The turn of the millennium saw a city largely in ruins, with hundreds of bankrupt companies and a deep general sense of depression. In recent years, especially after the administration under Mayor Ospina, a new optimism has taken hold, and the city has developed and created many new possibilities. New winds are blowing that are felt on many levels. But there are still many challenges and difficulties.

Visitors of the La Tertulia. Courtesy of the museum.

C&AL: Exhibitions in Museo La Tertulia, like Cali 71 (2016), have examined the recent history of the city. Can you tell us more about this?

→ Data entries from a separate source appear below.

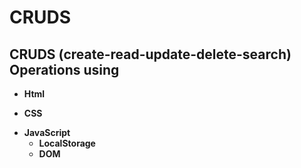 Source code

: # CRUDS
## CRUDS (create-read-update-delete-search) Operations using 
- **Html**
+ **CSS**
* **JavaScript**
   - **LocalStorage**
   - **DOM**
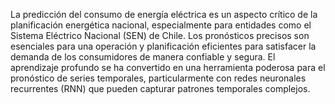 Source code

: La predicción del consumo de energía eléctrica es un aspecto crítico de la planificación energética nacional, especialmente para entidades como el Sistema Eléctrico Nacional (SEN) de Chile. Los pronósticos precisos son esenciales para una operación y planificación eficientes para satisfacer la demanda de los consumidores de manera confiable y segura. El aprendizaje profundo se ha convertido en una herramienta poderosa para el pronóstico de series temporales, particularmente con redes neuronales recurrentes (RNN) que pueden capturar patrones temporales complejos.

AM: That was a both fascinating and very contradictory moment. On the one hand, the city invested in large urban projects, built a modern city, with large concrete infrastructures: the current headquarters of the Museo La Tertulia, the new university campus, the airport, the intercontinental hotel. Also, the sports stadium “Coliseo El Pueblo”, built for the 1971 Pan American Games, which is an iconic building with a concrete, curved, futuristic roof.

On the other hand, the students rebelled against the university project, mainly because of the North American influence, and declared themselves in a strike which was then violently suppressed. Most of that year was lived in a state of siege, and the Cold War was felt very strongly the city where the US made a powerful entry with large investments and contracts.

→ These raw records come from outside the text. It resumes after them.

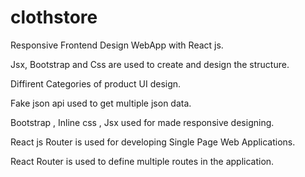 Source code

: # clothstore
Responsive Frontend Design WebApp with React js.

Jsx, Bootstrap and Css are used to create and design the structure.

Diffirent Categories of product UI design.

Fake json api used to get multiple json data. 

Bootstrap , Inline css , Jsx used for made responsive designing.

React js Router is used for developing Single Page Web Applications.

React Router is used to define multiple routes in the application.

C&AL: How has the Museum approached the peace agreements, a very important and complicated issue in present Colombia?

AM: Surprisingly, the peace agreement was rejected by a majority of Colombians in the 2016 referendum. That simply shows that there were and still are great flaws in the communication of the agreement’s meaningful content. We live in a world that lacks empathy and commitment. Here, artists and thinkers can help with their various approaches. In the case of Road to the Sea, the exchange between artists and activists from other Latin American countries was very important. Although we are faced with very similar problems, we know very little about each other. Together, we have much work to do.

 

Alejandro Martín was born in 1975 in Bogotá and grew up in Cali. After studies of philosophy and mathematics in Bogotá and Spain, he returned to Cali in 2014 as curator of the Museo La Tertulia. Martín was part of the curatorial team of “Waterweavers: The River in Contemporary Colombian Visual and Material Culture”, in the Bard Graduate Center (New York, 2014), “Journey to the bottom of Cuervo”, in the National Library (Bogotá, 2012) and “Indigenous Malice”, in the Museum of Modern Art of Medellin (2011). He has also worked as an editor of several art books. In 2019 he will assume a position as artistic director of the National Artist Salon in Colombia.

Ole Schulz is a Berlin based journalist.

Translation from Spanish by Zarifa Mohamad Petersen.